▶ Problem description: From the entries that follow, copy exactly the lines beginning at the line holding "For this project" and continuing through the line holding "In this project Python".
•••••
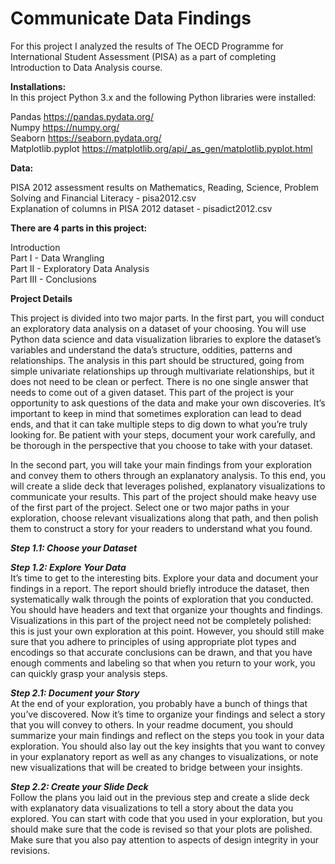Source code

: # Communicate Data Findings  
  
  For this project I analyzed the results of The OECD Programme for International Student Assessment (PISA) as a part of completing Introduction to Data Analysis course.  
  
__Installations:__   
In this project Python 3.x and the following Python libraries were installed:  
  
Pandas https://pandas.pydata.org/   
Numpy https://numpy.org/   
Seaborn https://seaborn.pydata.org/   
Matplotlib.pyplot https://matplotlib.org/api/_as_gen/matplotlib.pyplot.html   
  
__Data:__  
  
PISA 2012 assessment results on Mathematics, Reading, Science, Problem Solving and Financial Literacy - pisa2012.csv   
Explanation of columns in PISA 2012 dataset - pisadict2012.csv  
  
__There are 4 parts in this project:__   
  
Introduction   
Part I - Data Wrangling  
Part II - Exploratory Data Analysis   
Part III - Conclusions   


__Project Details__  
  
This project is divided into two major parts. In the first part, you will conduct an exploratory data analysis on a dataset of your choosing. You will use Python data science and data visualization libraries to explore the dataset’s variables and understand the data’s structure, oddities, patterns and relationships. The analysis in this part should be structured, going from simple univariate relationships up through multivariate relationships, but it does not need to be clean or perfect. There is no one single answer that needs to come out of a given dataset. This part of the project is your opportunity to ask questions of the data and make your own discoveries. It’s important to keep in mind that sometimes exploration can lead to dead ends, and that it can take multiple steps to dig down to what you’re truly looking for. Be patient with your steps, document your work carefully, and be thorough in the perspective that you choose to take with your dataset.  
  
In the second part, you will take your main findings from your exploration and convey them to others through an explanatory analysis. To this end, you will create a slide deck that leverages polished, explanatory visualizations to communicate your results. This part of the project should make heavy use of the first part of the project. Select one or two major paths in your exploration, choose relevant visualizations along that path, and then polish them to construct a story for your readers to understand what you found.  
 
___Step 1.1: Choose your Dataset___  
  
___Step 1.2: Explore Your Data___  
It’s time to get to the interesting bits. Explore your data and document your findings in a report. The report should briefly introduce the dataset, then systematically walk through the points of exploration that you conducted. You should have headers and text that organize your thoughts and findings. Visualizations in this part of the project need not be completely polished: this is just your own exploration at this point. However, you should still make sure that you adhere to principles of using appropriate plot types and encodings so that accurate conclusions can be drawn, and that you have enough comments and labeling so that when you return to your work, you can quickly grasp your analysis steps.  
  
___Step 2.1: Document your Story___  
At the end of your exploration, you probably have a bunch of things that you’ve discovered. Now it’s time to organize your findings and select a story that you will convey to others. In your readme document, you should summarize your main findings and reflect on the steps you took in your data exploration. You should also lay out the key insights that you want to convey in your explanatory report as well as any changes to visualizations, or note new visualizations that will be created to bridge between your insights.  
  
___Step 2.2: Create your Slide Deck___  
Follow the plans you laid out in the previous step and create a slide deck with explanatory data visualizations to tell a story about the data you explored. You can start with code that you used in your exploration, but you should make sure that the code is revised so that your plots are polished. Make sure that you also pay attention to aspects of design integrity in your revisions.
•••••
▶ Task answer:
  For this project I analyzed the results of The OECD Programme for International Student Assessment (PISA) as a part of completing Introduction to Data Analysis course.  
  
__Installations:__   
In this project Python 3.x and the following Python libraries were installed:  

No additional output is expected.